Nursing strike, fast internet, highway news, squad smashups, etc.

The news backlog has grown large so I’ll just link you to some stories about what’s going on around the Iron Range.

Hibbing nurses authorized a strike at the town’s big regional hospital last Friday (Duluth News Tribune). Parties now enter a 10-day “cooling off” period while labor and management continue negotiations. At issue is staffing levels in the various hospital departments. Nurses claim that staffing levels are dangerously low and that policies regarding overtime need more clarity.

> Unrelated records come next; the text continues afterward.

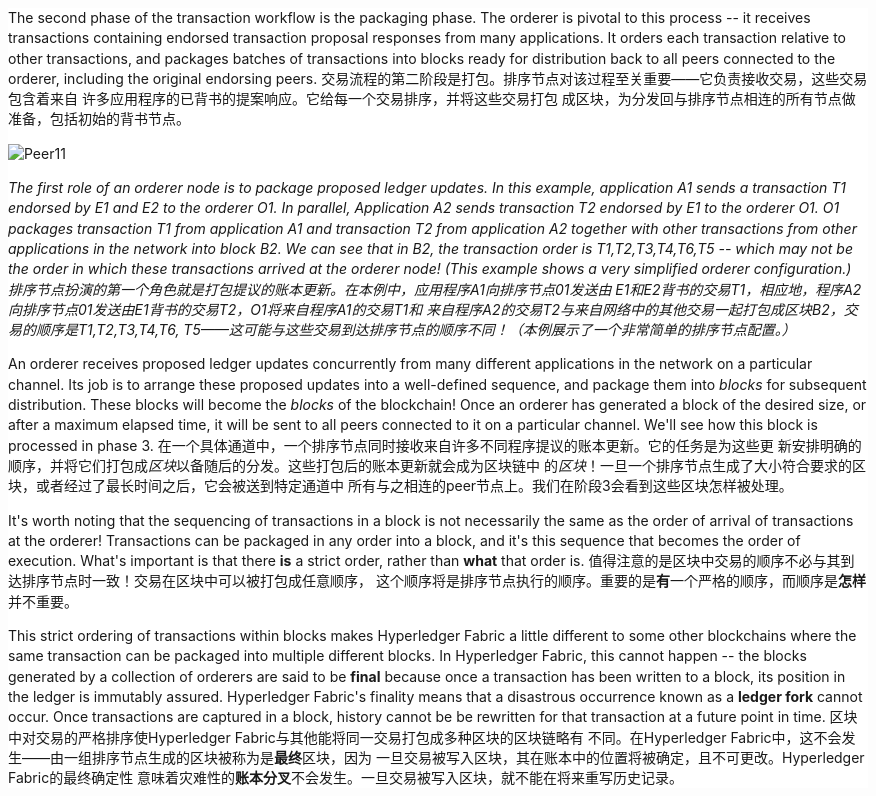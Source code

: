 The second phase of the transaction workflow is the packaging phase. The orderer
is pivotal to this process -- it receives transactions containing endorsed
transaction proposal responses from many applications. It orders each
transaction relative to other transactions, and packages batches of transactions
into blocks ready for distribution back to all peers connected to the orderer,
including the original endorsing peers.
交易流程的第二阶段是打包。排序节点对该过程至关重要——它负责接收交易，这些交易包含着来自
许多应用程序的已背书的提案响应。它给每一个交易排序，并将这些交易打包
成区块，为分发回与排序节点相连的所有节点做准备，包括初始的背书节点。

![Peer11](./peers.diagram.11.png)

*The first role of an orderer node is to package proposed ledger updates. In
this example, application A1 sends a transaction T1 endorsed by E1 and E2 to
the orderer O1. In parallel, Application A2 sends transaction T2 endorsed by E1
to the orderer O1. O1 packages transaction T1 from application A1 and
transaction T2 from application A2 together with other transactions from other
applications in the network into block B2. We can see that in B2, the
transaction order is T1,T2,T3,T4,T6,T5 -- which may not be the order in which
these transactions arrived at the orderer node! (This example shows a very
simplified orderer configuration.)*
*排序节点扮演的第一个角色就是打包提议的账本更新。在本例中，应用程序A1向排序节点01发送由
E1和E2背书的交易T1，相应地，程序A2向排序节点01发送由E1背书的交易T2，O1将来自程序A1的交易T1和
来自程序A2的交易T2与来自网络中的其他交易一起打包成区块B2，交易的顺序是T1,T2,T3,T4,T6,
T5——这可能与这些交易到达排序节点的顺序不同！（本例展示了一个非常简单的排序节点配置。）*

An orderer receives proposed ledger updates concurrently from many different
applications in the network on a particular channel. Its job is to arrange
these proposed updates into a well-defined sequence, and package them into
*blocks* for subsequent distribution. These blocks will become the *blocks* of
the blockchain! Once an orderer has generated a block of the desired size, or
after a maximum elapsed time, it will be sent to all peers connected to it on a
particular channel. We'll see how this block is processed in phase 3.
在一个具体通道中，一个排序节点同时接收来自许多不同程序提议的账本更新。它的任务是为这些更
新安排明确的顺序，并将它们打包成*区块*以备随后的分发。这些打包后的账本更新就会成为区块链中
的*区块*！一旦一个排序节点生成了大小符合要求的区块，或者经过了最长时间之后，它会被送到特定通道中
所有与之相连的peer节点上。我们在阶段3会看到这些区块怎样被处理。

It's worth noting that the sequencing of transactions in a block is not
necessarily the same as the order of arrival of transactions at the orderer!
Transactions can be packaged in any order into a block, and it's this sequence
that becomes the order of execution. What's important is that there **is** a
strict order, rather than **what** that order is.
值得注意的是区块中交易的顺序不必与其到达排序节点时一致！交易在区块中可以被打包成任意顺序，
这个顺序将是排序节点执行的顺序。重要的是**有**一个严格的顺序，而顺序是**怎样**并不重要。

This strict ordering of transactions within blocks makes Hyperledger Fabric a
little different to some other blockchains where the same transaction can be
packaged into multiple different blocks. In Hyperledger Fabric, this cannot
happen -- the blocks generated by a collection of orderers are said to be
**final** because once a transaction has been written to a block, its position
in the ledger is immutably assured. Hyperledger Fabric's finality means that a
disastrous occurrence known as a **ledger fork** cannot occur. Once transactions
are captured in a block, history cannot be be rewritten for that transaction at
a future point in time.
区块中对交易的严格排序使Hyperledger Fabric与其他能将同一交易打包成多种区块的区块链略有
不同。在Hyperledger Fabric中，这不会发生——由一组排序节点生成的区块被称为是**最终**区块，因为
一旦交易被写入区块，其在账本中的位置将被确定，且不可更改。Hyperledger Fabric的最终确定性
意味着灾难性的**账本分叉**不会发生。一旦交易被写入区块，就不能在将来重写历史记录。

The DNT also provides an interesting look at one of several high speed internet projects going on around northern Minnesota, this one from the Northeast Service Cooperative. A quick read will tell you that the mission of expanding high speed communication in this region is one part political, one part business and at least one more part engineering. If you’ve ever been in a room with politicians, businesspeople and engineers you probably know why creating a 21st century internet infrastructure in a place like this is so hard.

Officials will be stopping traffic on the cross-Range expressway, otherwise known as Highway 169, near Chisholm on April 26-27. The purpose is to check the progress of efforts to shore up the highway over old abandoned underground mines that threatened to suck the highway and multiple innocents down into a cavern of doom. If all goes well, that won’t happen. Folks might remember the summer everyone was rerouted through downtown Chisholm, producing a brief Radiator Springs-style renaissance for the quaint mining town.

Meantime on the front of today’s Hibbing Daily Tribune (subscription only links) we learn that two different drunk drivers hit two different Hibbing police cars at different times last weekend. We also learn that State Sen. David Tomassoni (DFL-Chisholm) is suggesting that state lawmakers serve longer terms, four years for the House and six for the Senate. Why do these stories produce the same emotion in my heart? They are so different, and yet somehow so thematically compatible. Oh, unfinished novel, why can’t you be this interesting?

Comments

  1. Truth is stranger than fiction, I guess!